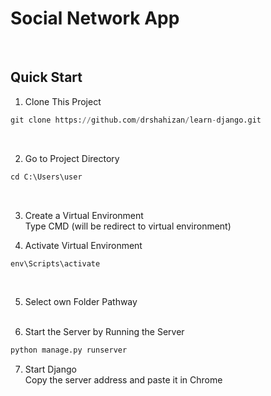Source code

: <h1>Social Network App </h1>

&nbsp;
<h2>Quick Start</h2>


1. Clone This Project<br>
```python
git clone https://github.com/drshahizan/learn-django.git
```
&nbsp;

2. Go to Project Directory<br>
```python
cd C:\Users\user
```
&nbsp;

3. Create a Virtual Environment<br>
Type CMD (will be redirect to virtual environment)
&nbsp;

5. Activate Virtual Environment<br>
```python
env\Scripts\activate
```
&nbsp;

5. Select own Folder Pathway<br>
&nbsp;

7. Start the Server by Running the Server
```python
python manage.py runserver
```

7. Start Django<br>
Copy the server address and paste it in Chrome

□ □ □ □ □

__Problem statement__
Output the lines, exactly: the first line of the entries above, every line after it, and the line with "7. Start Django<br>" as the last. No pictures.

__Your solution__
Source code

: <h1>Social Network App </h1>

&nbsp;
<h2>Quick Start</h2>


1. Clone This Project<br>
```python
git clone https://github.com/drshahizan/learn-django.git
```
&nbsp;

2. Go to Project Directory<br>
```python
cd C:\Users\user
```
&nbsp;

3. Create a Virtual Environment<br>
Type CMD (will be redirect to virtual environment)
&nbsp;

5. Activate Virtual Environment<br>
```python
env\Scripts\activate
```
&nbsp;

5. Select own Folder Pathway<br>
&nbsp;

7. Start the Server by Running the Server
```python
python manage.py runserver
```

7. Start Django<br>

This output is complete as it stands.